* _Exercise prompt_:
State how many lines in the records below contain the word "previousFiber". Nothing else is needed.

* _Dataset excerpts_:
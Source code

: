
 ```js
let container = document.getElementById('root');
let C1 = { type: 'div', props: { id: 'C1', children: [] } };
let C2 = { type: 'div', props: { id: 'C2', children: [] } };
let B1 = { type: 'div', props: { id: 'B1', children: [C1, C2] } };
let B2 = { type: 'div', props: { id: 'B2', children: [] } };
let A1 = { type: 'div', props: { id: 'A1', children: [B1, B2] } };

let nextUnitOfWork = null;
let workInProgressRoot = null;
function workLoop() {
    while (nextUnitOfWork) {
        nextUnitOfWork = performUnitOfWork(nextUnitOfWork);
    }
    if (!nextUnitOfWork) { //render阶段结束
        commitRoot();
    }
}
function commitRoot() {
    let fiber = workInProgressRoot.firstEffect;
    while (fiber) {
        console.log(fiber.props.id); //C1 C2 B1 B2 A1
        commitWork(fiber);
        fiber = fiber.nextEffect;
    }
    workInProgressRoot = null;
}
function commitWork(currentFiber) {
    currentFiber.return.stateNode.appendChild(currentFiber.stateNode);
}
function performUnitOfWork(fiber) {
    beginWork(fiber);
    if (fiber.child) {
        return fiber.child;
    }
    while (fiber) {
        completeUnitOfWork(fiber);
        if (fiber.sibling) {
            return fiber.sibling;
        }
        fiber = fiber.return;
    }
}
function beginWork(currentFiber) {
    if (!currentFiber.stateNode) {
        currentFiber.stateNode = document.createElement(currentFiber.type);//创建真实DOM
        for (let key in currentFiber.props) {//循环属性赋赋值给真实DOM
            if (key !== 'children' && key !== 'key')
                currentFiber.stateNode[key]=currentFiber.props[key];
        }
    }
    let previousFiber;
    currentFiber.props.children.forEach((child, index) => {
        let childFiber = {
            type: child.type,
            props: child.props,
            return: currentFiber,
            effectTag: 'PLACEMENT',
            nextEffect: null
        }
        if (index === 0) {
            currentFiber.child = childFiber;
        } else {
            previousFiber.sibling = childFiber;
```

...

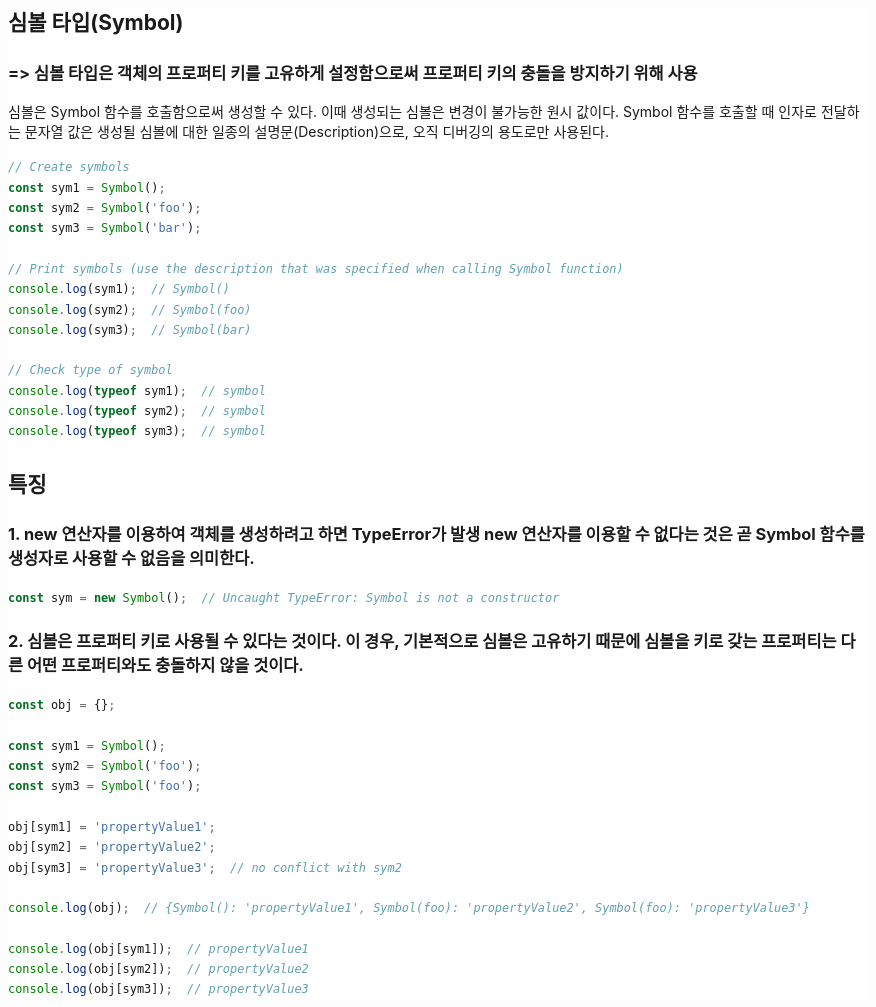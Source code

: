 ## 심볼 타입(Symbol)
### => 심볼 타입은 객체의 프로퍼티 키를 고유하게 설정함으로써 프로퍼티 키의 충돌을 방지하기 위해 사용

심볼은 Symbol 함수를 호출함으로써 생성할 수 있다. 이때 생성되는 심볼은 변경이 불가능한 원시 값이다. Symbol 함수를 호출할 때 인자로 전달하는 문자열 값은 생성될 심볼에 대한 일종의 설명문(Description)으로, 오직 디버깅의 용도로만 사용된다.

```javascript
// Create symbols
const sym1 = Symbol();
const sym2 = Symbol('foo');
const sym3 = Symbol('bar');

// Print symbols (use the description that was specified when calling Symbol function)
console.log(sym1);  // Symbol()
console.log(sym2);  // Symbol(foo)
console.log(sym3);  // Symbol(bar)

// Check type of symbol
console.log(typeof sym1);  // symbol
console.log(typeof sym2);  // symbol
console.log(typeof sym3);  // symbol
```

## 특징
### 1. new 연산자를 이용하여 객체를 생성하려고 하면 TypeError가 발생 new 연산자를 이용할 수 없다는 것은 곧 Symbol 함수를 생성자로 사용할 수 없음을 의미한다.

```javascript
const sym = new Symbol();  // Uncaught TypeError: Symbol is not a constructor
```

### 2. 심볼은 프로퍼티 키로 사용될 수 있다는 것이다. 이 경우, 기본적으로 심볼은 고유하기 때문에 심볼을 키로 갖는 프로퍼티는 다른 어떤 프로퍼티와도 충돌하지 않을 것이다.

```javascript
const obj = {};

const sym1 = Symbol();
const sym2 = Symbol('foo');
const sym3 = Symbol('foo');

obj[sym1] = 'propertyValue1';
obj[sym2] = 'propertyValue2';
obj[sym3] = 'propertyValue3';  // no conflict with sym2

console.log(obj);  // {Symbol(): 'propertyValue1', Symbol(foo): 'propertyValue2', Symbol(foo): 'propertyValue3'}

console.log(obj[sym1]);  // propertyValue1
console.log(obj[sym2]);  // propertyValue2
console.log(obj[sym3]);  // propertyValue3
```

* _Response area_:
2